US Naval Academy defends race-conscious admissions policies at trial

U.S. Naval Academy graduation in Annapolis

By Mike Scarcella and Nate Raymond

BALTIMORE (Reuters) -The group that persuaded the U.S. Supreme Court to bar the consideration of race in college admissions took the U.S. Naval Academy to trial on Monday in an effort to end a carve-out that allows military academies to still employ affirmative action policies.

A lawyer for Students for Fair Admissions (SFFA), a group founded by affirmative action foe Edward Blum, told a federal judge in Baltimore that the Naval Academy was unlawfully applying “significant” racial preference when deciding who should be admitted to the Annapolis, Maryland-based school.

The group is seeking to build on the June 2023 ruling in its favor by the 6-3 conservative majority U.S. Supreme Court banning policies used by civilian colleges and universities for decades to increase the number of Black, Hispanic and other minority students on American campuses.

The ruling, though, explicitly did not address the consideration of race as a factor in admissions at military academies, which conservative Chief Justice John Roberts said had "potentially distinct interests."

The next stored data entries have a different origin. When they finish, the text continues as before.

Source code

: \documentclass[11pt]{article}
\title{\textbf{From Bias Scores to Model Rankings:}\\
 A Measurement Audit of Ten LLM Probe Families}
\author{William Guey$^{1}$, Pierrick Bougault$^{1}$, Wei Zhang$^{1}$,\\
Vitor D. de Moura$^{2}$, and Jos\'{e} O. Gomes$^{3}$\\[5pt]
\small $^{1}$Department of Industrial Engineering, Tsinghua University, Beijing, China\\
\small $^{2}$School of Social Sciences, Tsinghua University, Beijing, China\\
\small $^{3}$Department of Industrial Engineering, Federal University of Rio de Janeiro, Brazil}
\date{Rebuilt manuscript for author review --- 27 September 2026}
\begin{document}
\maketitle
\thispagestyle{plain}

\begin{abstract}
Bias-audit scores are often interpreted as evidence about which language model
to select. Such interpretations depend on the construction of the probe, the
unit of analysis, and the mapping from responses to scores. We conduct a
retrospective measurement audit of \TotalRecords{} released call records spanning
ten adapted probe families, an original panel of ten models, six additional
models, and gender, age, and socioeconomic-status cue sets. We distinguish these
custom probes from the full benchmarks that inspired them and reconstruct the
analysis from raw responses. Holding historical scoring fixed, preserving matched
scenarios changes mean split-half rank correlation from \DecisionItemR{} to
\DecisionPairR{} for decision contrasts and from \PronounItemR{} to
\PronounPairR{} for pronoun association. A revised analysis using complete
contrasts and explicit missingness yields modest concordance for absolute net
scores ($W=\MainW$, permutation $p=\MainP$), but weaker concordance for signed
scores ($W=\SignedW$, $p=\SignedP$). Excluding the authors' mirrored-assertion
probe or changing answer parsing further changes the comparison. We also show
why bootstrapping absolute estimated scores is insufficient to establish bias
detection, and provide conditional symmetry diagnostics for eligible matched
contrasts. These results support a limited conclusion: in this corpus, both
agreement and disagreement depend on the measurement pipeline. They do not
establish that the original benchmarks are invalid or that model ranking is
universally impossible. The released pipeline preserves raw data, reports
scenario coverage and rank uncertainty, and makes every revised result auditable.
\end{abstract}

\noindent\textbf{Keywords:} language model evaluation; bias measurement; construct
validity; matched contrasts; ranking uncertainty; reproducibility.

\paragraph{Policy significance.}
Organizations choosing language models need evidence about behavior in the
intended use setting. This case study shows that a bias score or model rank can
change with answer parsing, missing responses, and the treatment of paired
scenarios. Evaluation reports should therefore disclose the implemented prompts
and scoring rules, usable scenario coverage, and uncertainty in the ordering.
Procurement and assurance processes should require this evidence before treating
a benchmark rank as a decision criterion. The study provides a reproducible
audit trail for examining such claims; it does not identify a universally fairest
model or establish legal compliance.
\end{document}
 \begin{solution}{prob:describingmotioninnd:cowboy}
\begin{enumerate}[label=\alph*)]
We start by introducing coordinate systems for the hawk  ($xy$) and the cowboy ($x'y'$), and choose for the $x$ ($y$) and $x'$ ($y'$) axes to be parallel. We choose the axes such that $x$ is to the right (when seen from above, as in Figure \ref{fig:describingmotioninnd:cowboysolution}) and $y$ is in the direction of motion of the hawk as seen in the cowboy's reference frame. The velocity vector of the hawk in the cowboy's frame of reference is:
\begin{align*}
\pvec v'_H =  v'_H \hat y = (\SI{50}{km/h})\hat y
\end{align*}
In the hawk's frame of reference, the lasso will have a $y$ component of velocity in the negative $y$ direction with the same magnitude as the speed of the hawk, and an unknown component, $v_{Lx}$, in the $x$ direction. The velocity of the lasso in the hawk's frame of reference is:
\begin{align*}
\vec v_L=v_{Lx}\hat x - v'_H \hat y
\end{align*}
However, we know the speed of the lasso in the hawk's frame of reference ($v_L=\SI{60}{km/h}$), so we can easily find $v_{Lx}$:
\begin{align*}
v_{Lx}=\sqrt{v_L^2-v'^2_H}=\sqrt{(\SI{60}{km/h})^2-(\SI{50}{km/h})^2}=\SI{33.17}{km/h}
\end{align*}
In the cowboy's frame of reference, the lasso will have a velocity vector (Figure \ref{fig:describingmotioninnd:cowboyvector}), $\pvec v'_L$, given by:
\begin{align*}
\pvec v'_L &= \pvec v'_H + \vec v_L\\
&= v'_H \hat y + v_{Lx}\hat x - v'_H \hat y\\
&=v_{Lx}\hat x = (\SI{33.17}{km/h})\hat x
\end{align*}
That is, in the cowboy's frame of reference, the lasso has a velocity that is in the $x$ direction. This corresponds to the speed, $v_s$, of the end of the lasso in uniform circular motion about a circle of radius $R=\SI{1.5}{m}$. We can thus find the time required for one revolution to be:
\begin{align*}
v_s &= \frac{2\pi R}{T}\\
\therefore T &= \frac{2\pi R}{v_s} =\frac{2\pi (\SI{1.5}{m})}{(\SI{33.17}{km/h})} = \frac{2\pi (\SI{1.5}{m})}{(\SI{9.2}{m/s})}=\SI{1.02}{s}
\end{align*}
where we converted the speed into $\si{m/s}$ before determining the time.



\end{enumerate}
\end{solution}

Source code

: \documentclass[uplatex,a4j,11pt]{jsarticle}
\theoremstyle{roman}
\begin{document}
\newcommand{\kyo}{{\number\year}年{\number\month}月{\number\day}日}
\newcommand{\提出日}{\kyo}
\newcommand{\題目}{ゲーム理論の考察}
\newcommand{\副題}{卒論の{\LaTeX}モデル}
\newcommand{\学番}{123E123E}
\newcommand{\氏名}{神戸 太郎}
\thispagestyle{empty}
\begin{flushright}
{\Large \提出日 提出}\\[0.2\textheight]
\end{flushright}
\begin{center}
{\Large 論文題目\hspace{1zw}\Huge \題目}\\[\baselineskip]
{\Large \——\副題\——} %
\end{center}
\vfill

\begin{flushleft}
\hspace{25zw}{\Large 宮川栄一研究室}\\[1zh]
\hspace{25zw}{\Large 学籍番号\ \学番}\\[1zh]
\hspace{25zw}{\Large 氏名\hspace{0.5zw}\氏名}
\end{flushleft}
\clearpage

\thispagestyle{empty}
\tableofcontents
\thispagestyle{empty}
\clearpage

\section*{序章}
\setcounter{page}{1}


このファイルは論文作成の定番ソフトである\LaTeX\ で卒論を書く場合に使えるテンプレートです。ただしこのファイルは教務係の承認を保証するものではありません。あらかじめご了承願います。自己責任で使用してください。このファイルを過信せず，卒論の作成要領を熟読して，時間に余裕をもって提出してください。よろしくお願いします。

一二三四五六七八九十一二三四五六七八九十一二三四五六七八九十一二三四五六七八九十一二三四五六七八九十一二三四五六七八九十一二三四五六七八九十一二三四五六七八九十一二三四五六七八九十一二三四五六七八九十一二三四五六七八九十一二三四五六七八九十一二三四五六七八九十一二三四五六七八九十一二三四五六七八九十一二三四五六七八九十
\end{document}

Democratic President Joe Biden's administration has cited the need to ensure the Naval Academy has a diverse pipeline of students that can help it address a racial gap that still exists between service members and officers within the U.S. Navy and U.S. Marine Corps.

But Adam Mortara, a lawyer for SFFA, argued it had never looked at whether its student body's diversity would change if it ended its race-conscious admissions practices and lacked any meaningful power to effect change in the armed forces' officer ranks.

"If they can't meaningfully move the ball, they can’t do it all,” Mortara told U.S. District Judge Richard Bennett in his opening statement.

U.S. Justice Department lawyer Joshua Gardner countered that the academy had a compelling interest in diversity, which he said benefited military performance, recruitment and retention efforts.

He stressed that its consideration of race was limited and part of a “holistic” admissions process. "No candidate is admitted solely because of their race," Gardner said.

The trial comes a year after the Supreme Court invalidated race-conscious admissions policies used by Harvard and the University of North Carolina, both of which SFFA has sued and accused of discrimination.

Blum's group argues that the Supreme Court's ruling should be extended to those military academies, whose policies it claims are discriminatory and violate the principle of equal protection in the U.S. Constitution's Fifth Amendment.

It has filed two lawsuits to end the exception, the other of which is pending in New York state against the U.S. Military Academy at West Point.